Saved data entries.

┏━━

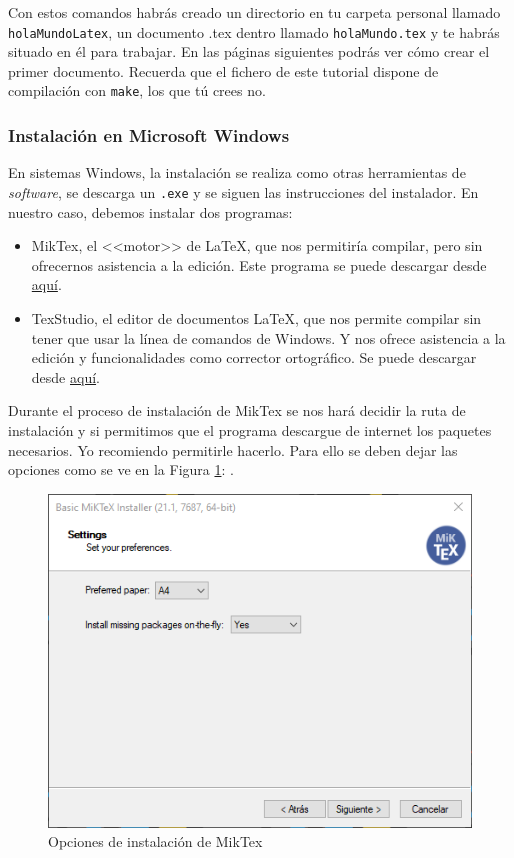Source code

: \documentclass[]{article}
\begin{document}
Con estos comandos habrás creado un directorio en tu carpeta personal llamado
\texttt{holaMundoLatex}, un documento .tex dentro llamado \texttt{holaMundo.tex}
y te habrás situado en él para trabajar. En las páginas siguientes podrás ver
cómo crear el primer documento. Recuerda que el fichero de este tutorial dispone
de compilación con \texttt{make}, los que tú crees no.

\subsubsection{Instalación en Microsoft Windows}
En sistemas Windows, la instalación se realiza como otras herramientas de
\textit{software}, se descarga un \texttt{.exe} y se siguen las instrucciones
del instalador. En nuestro caso, debemos instalar dos programas:
\begin{itemize}
    \item MikTex, el <<motor>> de \LaTeX{}, que nos permitiría compilar,
         pero sin ofrecernos asistencia a la edición.
        Este programa se puede descargar desde
         \href{https://miktex.org/download}{aquí}. 
    \item TexStudio, el editor de documentos \LaTeX{}, que nos permite compilar
        sin tener que usar la línea de comandos de Windows. Y nos ofrece
        asistencia a la edición y funcionalidades como corrector ortográfico.
        Se puede descargar desde \href{https://www.texstudio.org/}{aquí}.
\end{itemize}

Durante el proceso de
instalación de MikTex se nos hará decidir la ruta de instalación y si permitimos
que el programa descargue de internet los paquetes necesarios. Yo
recomiendo permitirle hacerlo. Para ello se deben dejar las opciones como
se ve en la Figura \ref{fig:miktex}: .
\begin{figure}[H]
    \center
    \includegraphics[width=0.75\hsize]{miktexInstall}
    \caption{Opciones de instalación de MikTex}
    \label{fig:miktex}
\end{figure}
\end{document}
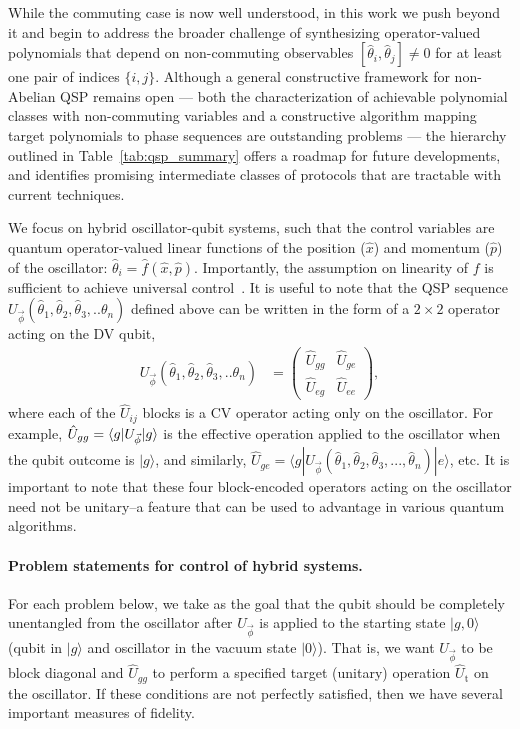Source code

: \documentclass[aps,prx,showpacs,notitlepage,twocolumn,superscriptaddress,nofootinbib,preprintnumbers,floatfix,10pt, longbibliography]{revtex4-2}
\begin{document}
While the commuting case is now well understood, in this work we push beyond it and begin to address the broader challenge of synthesizing operator-valued polynomials that depend on non-commuting observables $[\hat\theta_i,\hat\theta_j]\neq 0$ for at least one pair of indices $\{i,j\}$. Although a general constructive framework for non-Abelian QSP remains open --- both the characterization of achievable polynomial classes with non-commuting variables and a constructive algorithm mapping target polynomials to phase sequences are outstanding problems --- the hierarchy outlined in Table~\ref{tab:qsp_summary} offers a roadmap for future developments, and identifies promising intermediate classes of protocols that are tractable with current techniques.

We focus on hybrid oscillator-qubit systems, such that the control variables are quantum operator-valued linear functions of the position ($\hat x$) and momentum ($\hat p$) of the oscillator: $\hat\theta_i=\hat f(\hat x, \hat p)$. Importantly, the assumption on linearity of $f$ is sufficient to achieve universal control~\cite{ISA,eickbusch2022fast}. It is useful to note that the QSP sequence $U_{\vec\phi}(\hat\theta_1,\hat \theta_2,\hat \theta_3,..\theta_n)$ defined above can be written in the form of a $2\times 2$ operator acting on the DV qubit,
\begin{align}
  U_{\vec{\phi}}(\hat\theta_1,\hat \theta_2,\hat \theta_3,..\theta_n) &= \left( \begin{array}{cc} \hat U_{gg}& \hat U_{ge}\\\hat U_{eg}&\hat U_{ee}  \end{array} \right),\label{eq:Umatrix}
\end{align}
where each of the $\hat U_{ij}$ blocks is a CV operator acting only on the oscillator. For example, $\hat U_{gg}=\braket{g|U_{\vec{\phi}}|g}$ is the effective operation applied to the oscillator when the qubit outcome is $|g\rangle$, and similarly, $\hat U_{ge}=\langle g| U_{\vec{\phi}}(\hat\theta_1,\hat \theta_2,\hat \theta_3,...,\hat \theta_n)|e\rangle$, etc.  It is important to note that these four block-encoded operators acting on the oscillator need not be unitary--a feature that can be used to advantage in various quantum algorithms.

\paragraph{Problem statements for control of hybrid systems.} For each problem below, we take as the goal that the qubit should be completely unentangled from the oscillator after $U_{\vec{\phi}}$ is applied to the starting state $|g,0\rangle$ (qubit in $|g\rangle$ and oscillator in the vacuum state $|0\rangle$). That is, we want $U_{\vec{\phi}}$ to be block diagonal and $\hat U_{gg}$ to perform a specified target (unitary) operation $\hat U_\mathrm{t}$ on the oscillator. If these conditions are not perfectly satisfied, then we have several important measures of fidelity. 
\end{document}
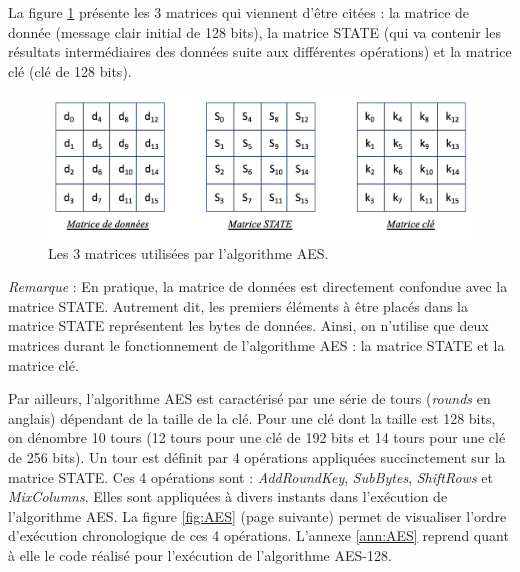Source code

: \documentclass[oneside]{book}
\begin{document}
La figure \ref{fig:matrix} présente les 3 matrices qui viennent d'être citées : la matrice de donnée (message clair initial de 128 bits), la matrice STATE (qui va contenir les résultats intermédiaires des données suite aux différentes opérations) et la matrice clé (clé de 128 bits).
\begin{figure}[htbp]
    \centering
    \includegraphics[scale=0.75]{image/matrix}
    \caption{Les 3 matrices utilisées par l'algorithme AES.}
    \label{fig:matrix}
\end{figure}

\textit{Remarque} : En pratique, la matrice de données est directement confondue avec la matrice STATE. Autrement dit, les premiers éléments à être placés dans la matrice STATE représentent les bytes de données. Ainsi, on n'utilise que deux matrices durant le fonctionnement de l'algorithme AES : la matrice STATE et la matrice clé.

Par ailleurs, l'algorithme AES est caractérisé par une série de tours (\textit{rounds} en anglais) dépendant de la taille de la clé. Pour une clé dont la taille est 128 bits, on dénombre 10 tours (12 tours pour une clé de 192 bits et 14 tours pour une clé de 256 bits). Un tour est définit par 4 opérations appliquées succinctement sur la matrice STATE. Ces 4 opérations sont : \textit{AddRoundKey}, \textit{SubBytes}, \textit{ShiftRows} et \textit{MixColumns}. Elles sont appliquées à divers instants dans l'exécution de l'algorithme AES. La figure \ref{fig:AES} (page suivante) permet de visualiser l'ordre d'exécution chronologique de ces 4 opérations. L'annexe \ref{ann:AES} reprend quant à elle le code réalisé pour l'exécution de l'algorithme AES-128.

\newpage
\end{document}
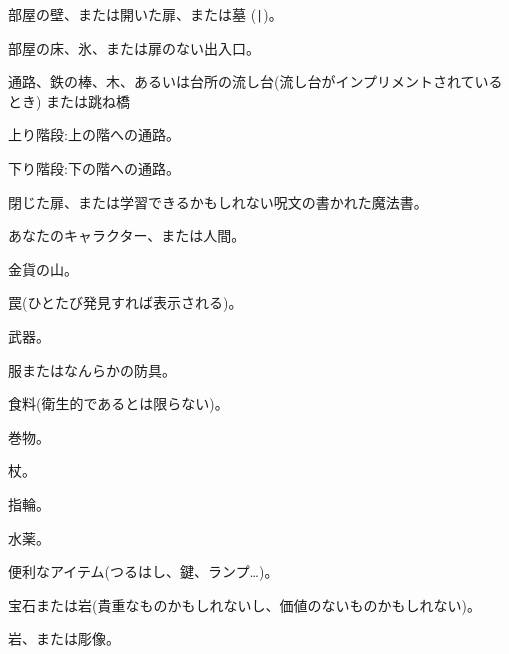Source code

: \blist{}
\item[\tb{"- と |}]
部屋の壁、または開いた扉、または墓 ({\tt |})。
\item[\tb{.}]
部屋の床、氷、または扉のない出入口。
\item[\tb{\#}]
通路、鉄の棒、木、あるいは台所の流し台(流し台がインプリメントされているとき)
または跳ね橋
\item[\tb{>}]
上り階段:上の階への通路。
\item[\tb{<}]
下り階段:下の階への通路。
\item[\tb{+}]
閉じた扉、または学習できるかもしれない呪文の書かれた魔法書。
\item[\tb{@}]
あなたのキャラクター、または人間。
\item[\tb{\$}]
金貨の山。
\item[\tb{\^}]
罠(ひとたび発見すれば表示される)。
\item[\tb{)}]
武器。
\item[\tb{[}]
服またはなんらかの防具。
\item[\tb{\%}]
食料(衛生的であるとは限らない)。
\item[\tb{?}]
巻物。
\item[\tb{/}]
杖。
\item[\tb{=}]
指輪。
\item[\tb{!}]
水薬。
\item[\tb{(}]
便利なアイテム(つるはし、鍵、ランプ…)。
\item[\tb{"}]
\item[\tb{*}]
宝石または岩(貴重なものかもしれないし、価値のないものかもしれない)。
\item[\tb{\`}]
岩、または彫像。
\item[\tb{0}]
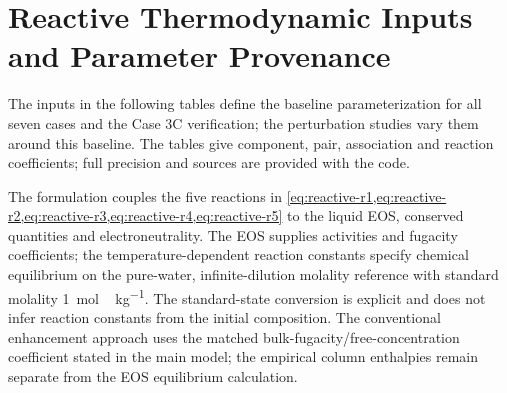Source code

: \section{Reactive Thermodynamic Inputs and Parameter Provenance}\label{sec:selected-reactive-inputs}
The inputs in the following tables define the baseline parameterization for all seven cases and the Case 3C verification; the perturbation studies vary them around this baseline.
The tables give component, pair, association and reaction coefficients; full precision and sources are provided with the code.



The formulation couples the five reactions in \cref{eq:reactive-r1,eq:reactive-r2,eq:reactive-r3,eq:reactive-r4,eq:reactive-r5} to the liquid EOS, conserved quantities and electroneutrality.
The EOS supplies activities and fugacity coefficients; the temperature-dependent reaction constants specify chemical equilibrium on the pure-water, infinite-dilution molality reference with standard molality \qty{1}{mol\,kg^{-1}}.
The standard-state conversion is explicit and does not infer reaction constants from the initial composition.
The conventional enhancement approach uses the matched bulk-fugacity/free-concentration coefficient stated in the main model; the empirical column enthalpies remain separate from the EOS equilibrium calculation.

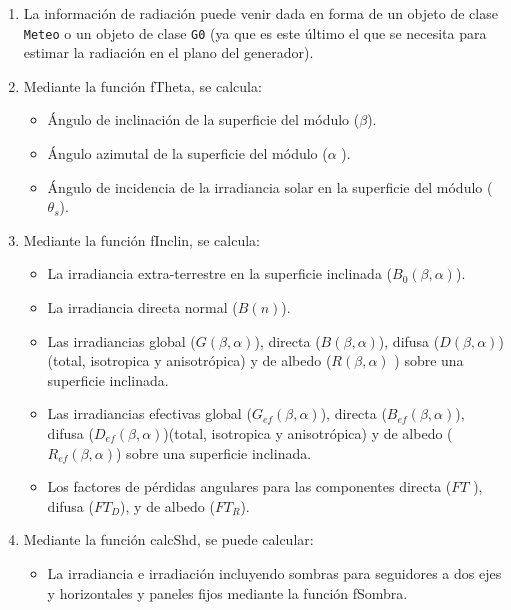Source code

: \begin{enumerate}
\begin{enumerate}
\item La información de radiación puede venir dada en forma de un objeto de clase \texttt{Meteo} o un objeto de clase \texttt{G0} (ya que es este último el que se necesita para estimar la radiación en el plano del generador).
\item Mediante la función fTheta, se calcula:
\begin{itemize}
\item Ángulo de inclinación de la superficie del módulo (\(\beta\)).
\item Ángulo azimutal de la superficie del módulo (\(\alpha\) ).
\item Ángulo de incidencia de la irradiancia solar en la superficie del módulo (\(\theta_s\)).
\end{itemize}
\item Mediante la función fInclin, se calcula:
\begin{itemize}
\item La irradiancia extra-terrestre en la superficie inclinada (\(B_0(\beta, \alpha)\)).
\item La irradiancia directa normal (\(B(n)\)).
\item Las irradiancias global (\(G(\beta, \alpha)\)), directa (\(B(\beta, \alpha)\)), difusa (\(D(\beta, \alpha)\))(total, isotropica y anisotrópica) y de albedo (\(R(\beta, \alpha)\) ) sobre una superficie inclinada.
\item Las irradiancias efectivas global (\(G_{ef}(\beta, \alpha)\)), directa (\(B_{ef}(\beta, \alpha)\)), difusa (\(D_{ef}(\beta, \alpha)\))(total, isotropica y anisotrópica) y de albedo (\(R_{ef}(\beta, \alpha)\)) sobre una superficie inclinada.
\item Los factores de pérdidas angulares para las componentes directa (\(FT\) ), difusa (\(FT_D\)), y de albedo (\(FT_R\)).
\end{itemize}
\item Mediante la función calcShd, se puede calcular:
\begin{itemize}
\item La irradiancia e irradiación incluyendo sombras para seguidores a dos ejes y horizontales y paneles fijos mediante la función fSombra.

\end{itemize}
\end{enumerate}
\end{enumerate}
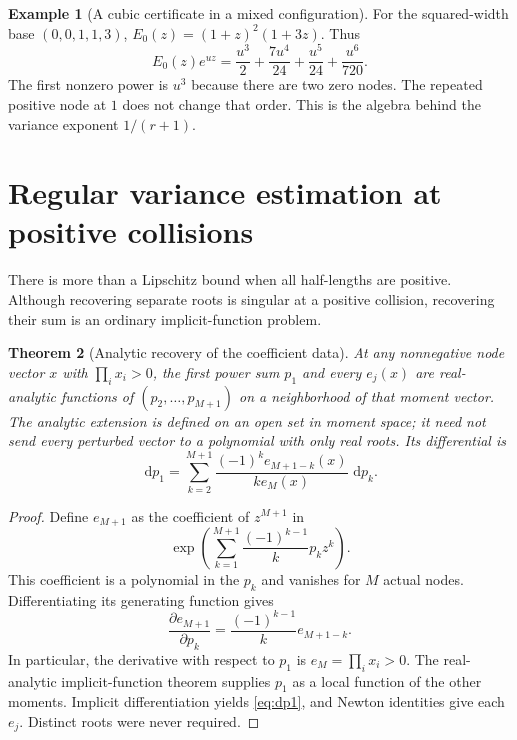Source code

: \documentclass[11pt,a4paper]{article}
\numberwithin{equation}{section}
\newtheorem{theorem}{Theorem}[section]
\theoremstyle{definition}
\newtheorem{example}[theorem]{Example}
\theoremstyle{remark}
\newcommand{\dd}{\,\mathrm d}
\begin{document}
\begin{example}[A cubic certificate in a mixed configuration]
For the squared-width base $(0,0,1,1,3)$,
$E_0(z)=(1+z)^2(1+3z)$. Thus
\begin{equation}
 [z^6]E_0(z)e^{uz}
 =\frac{u^3}{2}+\frac{7u^4}{24}+\frac{u^5}{24}+\frac{u^6}{720}.
 \label{eq:cubiccertificate}
\end{equation}
The first nonzero power is $u^3$ because there are two zero nodes. The repeated
positive node at $1$ does not change that order. This is the algebra behind
the variance exponent $1/(r+1)$.
\end{example}

\section{Regular variance estimation at positive collisions}
\label{sec:normal}

There is more than a Lipschitz bound when all half-lengths are positive.
Although recovering separate roots is singular at a positive collision,
recovering their sum is an ordinary implicit-function problem.

\begin{theorem}[Analytic recovery of the coefficient data]
\label{thm:analytic}
At any nonnegative node vector $x$ with $\prod_i x_i>0$, the first power sum
$p_1$ and every $e_j(x)$ are real-analytic functions of
$(p_2,\ldots,p_{M+1})$ on a neighborhood of that moment vector. The analytic
extension is defined on an open set in moment space; it need not send every
perturbed vector to a polynomial with only real roots. Its differential is
\begin{equation}
 \dd p_1=\sum_{k=2}^{M+1}
       \frac{(-1)^k e_{M+1-k}(x)}{k e_M(x)}\,\dd p_k.
 \label{eq:dp1}
\end{equation}
\end{theorem}
\begin{proof}
Define $e_{M+1}$ as the coefficient of $z^{M+1}$ in
\begin{equation}
 \exp\left(\sum_{k=1}^{M+1}\frac{(-1)^{k-1}}{k}p_k z^k\right).
\end{equation}
This coefficient is a polynomial in the $p_k$ and vanishes for $M$ actual
nodes. Differentiating its generating function gives
\begin{equation}
 \frac{\partial e_{M+1}}{\partial p_k}
   =\frac{(-1)^{k-1}}{k}e_{M+1-k}.
\end{equation}
In particular, the derivative with respect to $p_1$ is $e_M=\prod_i x_i>0$.
The real-analytic implicit-function theorem supplies $p_1$ as a local function
of the other moments. Implicit differentiation yields \eqref{eq:dp1}, and
Newton identities give each $e_j$. Distinct roots were never required.
\end{proof}
\end{document}
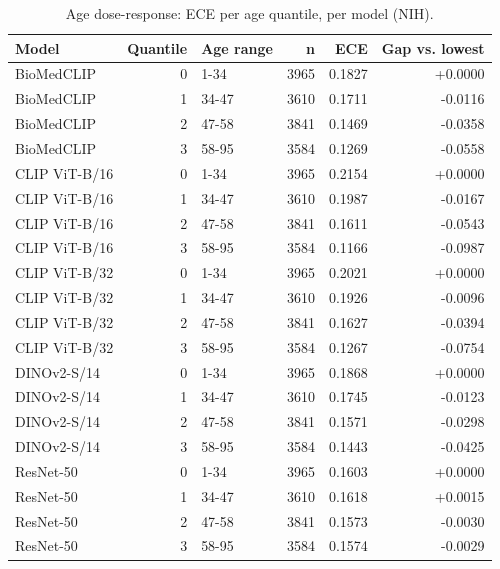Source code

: \begin{table}[t]
  \centering
  \small
  \caption{Age dose-response: ECE per age quantile, per model (NIH).}
  \label{tab:dose}
  \begin{tabular}{lrlrrr}
    \toprule
    \textbf{Model} & \textbf{Quantile} & \textbf{Age range} & \textbf{n} & \textbf{ECE} & \textbf{Gap vs. lowest} \\
    \midrule
    BioMedCLIP & 0 & 1-34 & 3965 & 0.1827 & +0.0000 \\
    BioMedCLIP & 1 & 34-47 & 3610 & 0.1711 & -0.0116 \\
    BioMedCLIP & 2 & 47-58 & 3841 & 0.1469 & -0.0358 \\
    BioMedCLIP & 3 & 58-95 & 3584 & 0.1269 & -0.0558 \\
    \addlinespace[2pt]
    CLIP ViT-B/16 & 0 & 1-34 & 3965 & 0.2154 & +0.0000 \\
    CLIP ViT-B/16 & 1 & 34-47 & 3610 & 0.1987 & -0.0167 \\
    CLIP ViT-B/16 & 2 & 47-58 & 3841 & 0.1611 & -0.0543 \\
    CLIP ViT-B/16 & 3 & 58-95 & 3584 & 0.1166 & -0.0987 \\
    \addlinespace[2pt]
    CLIP ViT-B/32 & 0 & 1-34 & 3965 & 0.2021 & +0.0000 \\
    CLIP ViT-B/32 & 1 & 34-47 & 3610 & 0.1926 & -0.0096 \\
    CLIP ViT-B/32 & 2 & 47-58 & 3841 & 0.1627 & -0.0394 \\
    CLIP ViT-B/32 & 3 & 58-95 & 3584 & 0.1267 & -0.0754 \\
    \addlinespace[2pt]
    DINOv2-S/14 & 0 & 1-34 & 3965 & 0.1868 & +0.0000 \\
    DINOv2-S/14 & 1 & 34-47 & 3610 & 0.1745 & -0.0123 \\
    DINOv2-S/14 & 2 & 47-58 & 3841 & 0.1571 & -0.0298 \\
    DINOv2-S/14 & 3 & 58-95 & 3584 & 0.1443 & -0.0425 \\
    \addlinespace[2pt]
    ResNet-50 & 0 & 1-34 & 3965 & 0.1603 & +0.0000 \\
    ResNet-50 & 1 & 34-47 & 3610 & 0.1618 & +0.0015 \\
    ResNet-50 & 2 & 47-58 & 3841 & 0.1573 & -0.0030 \\
    ResNet-50 & 3 & 58-95 & 3584 & 0.1574 & -0.0029 \\
    \bottomrule
  \end{tabular}
\end{table}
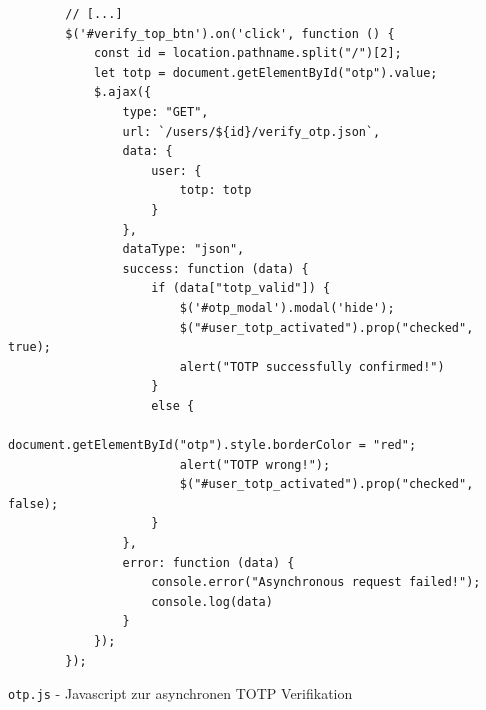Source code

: \documentclass[11pt,a4paper,ngerman]{scrreprt}
\begin{document}
\begin{listing}[htpb]
    \begin{verbatim}
        // [...]
        $('#verify_top_btn').on('click', function () {
            const id = location.pathname.split("/")[2];
            let totp = document.getElementById("otp").value;
            $.ajax({
                type: "GET",
                url: `/users/${id}/verify_otp.json`,
                data: {
                    user: {
                        totp: totp
                    }
                },
                dataType: "json",
                success: function (data) {
                    if (data["totp_valid"]) {
                        $('#otp_modal').modal('hide');
                        $("#user_totp_activated").prop("checked", true);
                        alert("TOTP successfully confirmed!")
                    }
                    else {
                        document.getElementById("otp").style.borderColor = "red";
                        alert("TOTP wrong!");
                        $("#user_totp_activated").prop("checked", false);
                    }
                },
                error: function (data) {
                    console.error("Asynchronous request failed!");
                    console.log(data)
                }
            });
        });
    \end{verbatim}
    \caption{\texttt{otp.js} - Javascript zur asynchronen TOTP Verifikation}
    \label{lst:otp.js}
\end{listing}
\clearpage
\end{document}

┗━━

Activity.
Search the records line by line for the word "alert" and copy every line where it appears.

Task solution.
                        alert("TOTP successfully confirmed!")
                        alert("TOTP wrong!");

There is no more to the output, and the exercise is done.